- Coat of arms
- Location of Leidersbach within Miltenberg district
- Location of Leidersbach
- Leidersbach Leidersbach
- Coordinates: 49°54′N 9°13′E﻿ / ﻿49.900°N 9.217°E
- Country: Germany
- State: Bavaria
- Admin. region: Unterfranken
- District: Miltenberg
- Subdivisions: 4 Ortsteile

Government
- • Mayor (2023–29): Michael Schüßler

Area
- • Total: 19.84 km^{2} (7.66 sq mi)
- Elevation: 196 m (643 ft)

Population (2023-12-31)
- • Total: 4,743
- • Density: 239.1/km^{2} (619.2/sq mi)
- Time zone: UTC+01:00 (CET)
- • Summer (DST): UTC+02:00 (CEST)
- Postal codes: 63849
- Dialling codes: 06028, 06092
- Vehicle registration: MIL
- Website: www.leidersbach.de

= Leidersbach =

Leidersbach (/de/) is a municipality in the Miltenberg district in the Regierungsbezirk of Lower Franconia (Unterfranken) in Bavaria, Germany.

== Geography ==
=== Location ===
Leidersbach lies roughly 10 km south of Aschaffenburg in the Spessart.

=== Neighbouring communities ===
From the north, clockwise: Forst Hohe Wart (gemeindefreies Gebiet), Mespelbrunn, Heimbuchenthal, Hausen, Kleinwallstadt, Sulzbach am Main.

=== Subdivisions===
Leidersbach's Ortsteile are Leidersbach, Ebersbach, Roßbach and Volkersbrunn.

== History ==
The Schlossberg, a hill between Ebersbach and Soden, part of neighbouring Sulzbach, was already inhabited in Neolithic times and in the period of the Hallstatt culture (see Attractions).

The founding of the community itself came about in the Middle Ages. By comparing the place with other places with similar name origins, it can be inferred that the places ending in —bach (meaning “brook” in German) were likely founded in Carolingian times in the late 8th century. Ebersbach had its first documentary mention in 1183, and Leidersbach and Roßbach had theirs in 1200. Volkersbrunn's first written reference is from 1248.

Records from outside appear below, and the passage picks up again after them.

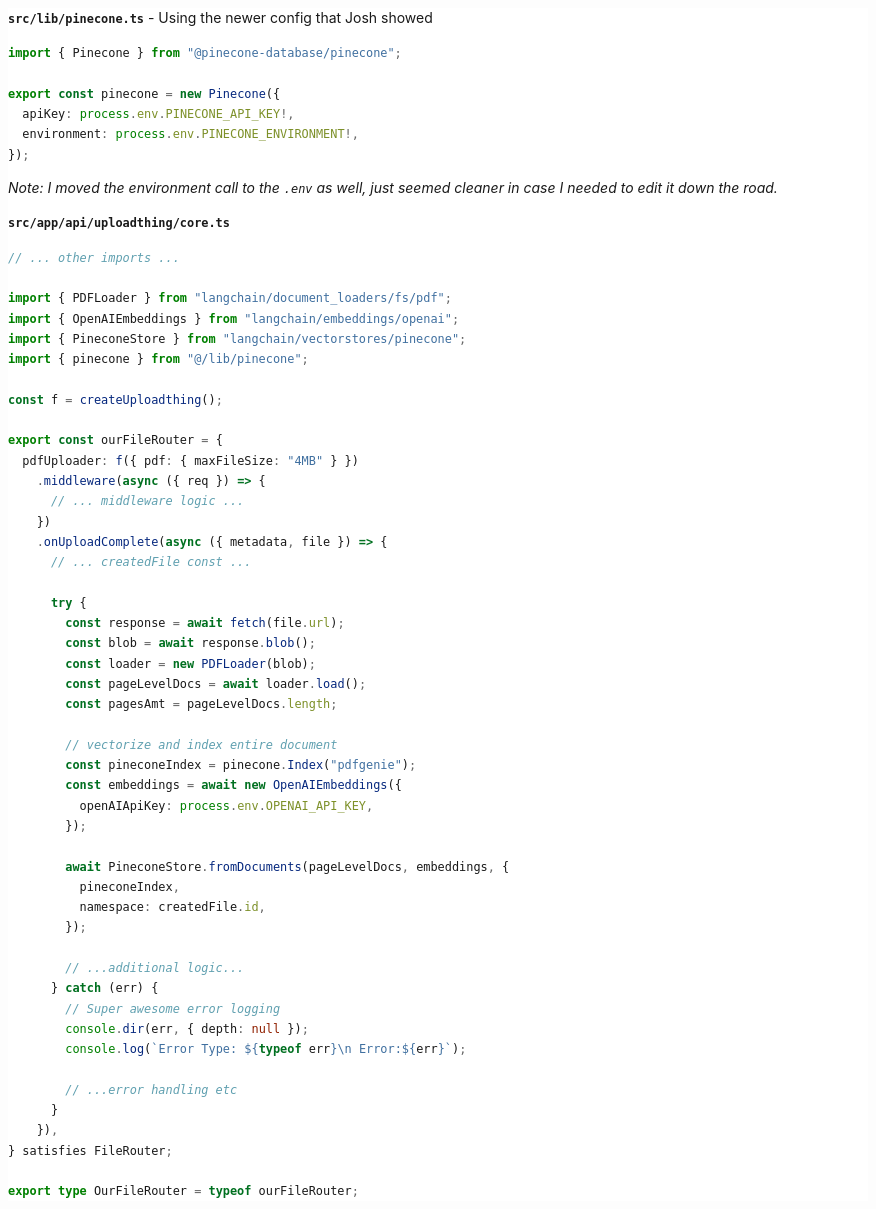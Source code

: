 **`src/lib/pinecone.ts`** - Using the newer config that Josh showed

```ts
import { Pinecone } from "@pinecone-database/pinecone";

export const pinecone = new Pinecone({
  apiKey: process.env.PINECONE_API_KEY!,
  environment: process.env.PINECONE_ENVIRONMENT!,
});
```

_Note: I moved the environment call to the `.env` as well, just seemed cleaner in case I needed to edit it down the road._

**`src/app/api/uploadthing/core.ts`**

```ts
// ... other imports ...

import { PDFLoader } from "langchain/document_loaders/fs/pdf";
import { OpenAIEmbeddings } from "langchain/embeddings/openai";
import { PineconeStore } from "langchain/vectorstores/pinecone";
import { pinecone } from "@/lib/pinecone";

const f = createUploadthing();

export const ourFileRouter = {
  pdfUploader: f({ pdf: { maxFileSize: "4MB" } })
    .middleware(async ({ req }) => {
      // ... middleware logic ...
    })
    .onUploadComplete(async ({ metadata, file }) => {
      // ... createdFile const ...

      try {
        const response = await fetch(file.url);
        const blob = await response.blob();
        const loader = new PDFLoader(blob);
        const pageLevelDocs = await loader.load();
        const pagesAmt = pageLevelDocs.length;

        // vectorize and index entire document
        const pineconeIndex = pinecone.Index("pdfgenie");
        const embeddings = await new OpenAIEmbeddings({
          openAIApiKey: process.env.OPENAI_API_KEY,
        });

        await PineconeStore.fromDocuments(pageLevelDocs, embeddings, {
          pineconeIndex,
          namespace: createdFile.id,
        });

        // ...additional logic...
      } catch (err) {
        // Super awesome error logging
        console.dir(err, { depth: null });
        console.log(`Error Type: ${typeof err}\n Error:${err}`);

        // ...error handling etc
      }
    }),
} satisfies FileRouter;

export type OurFileRouter = typeof ourFileRouter;
```
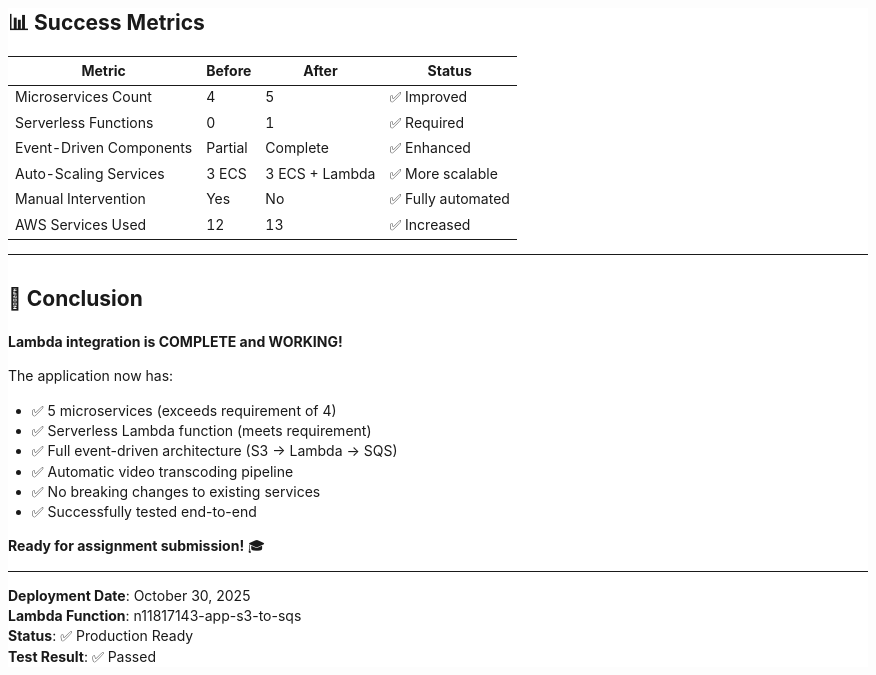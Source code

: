 ## 📊 Success Metrics

| Metric | Before | After | Status |
|--------|--------|-------|--------|
| Microservices Count | 4 | 5 | ✅ Improved |
| Serverless Functions | 0 | 1 | ✅ Required |
| Event-Driven Components | Partial | Complete | ✅ Enhanced |
| Auto-Scaling Services | 3 ECS | 3 ECS + Lambda | ✅ More scalable |
| Manual Intervention | Yes | No | ✅ Fully automated |
| AWS Services Used | 12 | 13 | ✅ Increased |

---

## 🎉 Conclusion

**Lambda integration is COMPLETE and WORKING!**

The application now has:
- ✅ 5 microservices (exceeds requirement of 4)
- ✅ Serverless Lambda function (meets requirement)
- ✅ Full event-driven architecture (S3 → Lambda → SQS)
- ✅ Automatic video transcoding pipeline
- ✅ No breaking changes to existing services
- ✅ Successfully tested end-to-end

**Ready for assignment submission!** 🎓

---

**Deployment Date**: October 30, 2025  
**Lambda Function**: n11817143-app-s3-to-sqs  
**Status**: ✅ Production Ready  
**Test Result**: ✅ Passed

Already by this time, these villages belonged to Electoral Mainz. When this state was dissolved by the 1803 Reichsdeputationshauptschluss, the villages passed to the newly formed Principality of Aschaffenburg, with which they passed in 1814 (by this time it had become a part of the Grand Duchy of Frankfurt) to the Kingdom of Bavaria.

=== Amalgamations ===
On 1 January 1972, the formerly self-administering communities of Leidersbach, Ebersbach, Roßbach and Volkersbrunn merged into a new unitary community of Leidersbach.

== Economy==
Leidersbach business is characterized by the clothing industry. Moreover, there are businesses in software development and marketing as well as an analytical laboratory.

== Attractions==
=== Altenburg===
The Altenburg is an oval hilltop fortress on the Schlossberg, right at the municipal border between Sulzbach and Leidersbach. The circular rampart measures about 365 m west to east, with a width of up to 180 m. The remains of the rampart consist of an inner and an outer wall and a moat. Excavations in 2008 and 2009 indicated at least three distinct periods of use. The first period was during the Neolithic Michelsberg culture, as evidenced by findings of ceramic fragments and stone artefacts. No extant structures can be attributed to this period, however. The second phase of use was during the late Hallstatt period (700 to 450 BC). The inner wall (a Pfostenschlitzmauer) was built during this time. It likely had a fortified gate to the southeast. This inner wall was destroyed by a fire. The outer wall is the most recent, but it has not been possible so far to date it. It may have seen use well into early medieval times, possibly as a refuge castle for the population of the surrounding villages.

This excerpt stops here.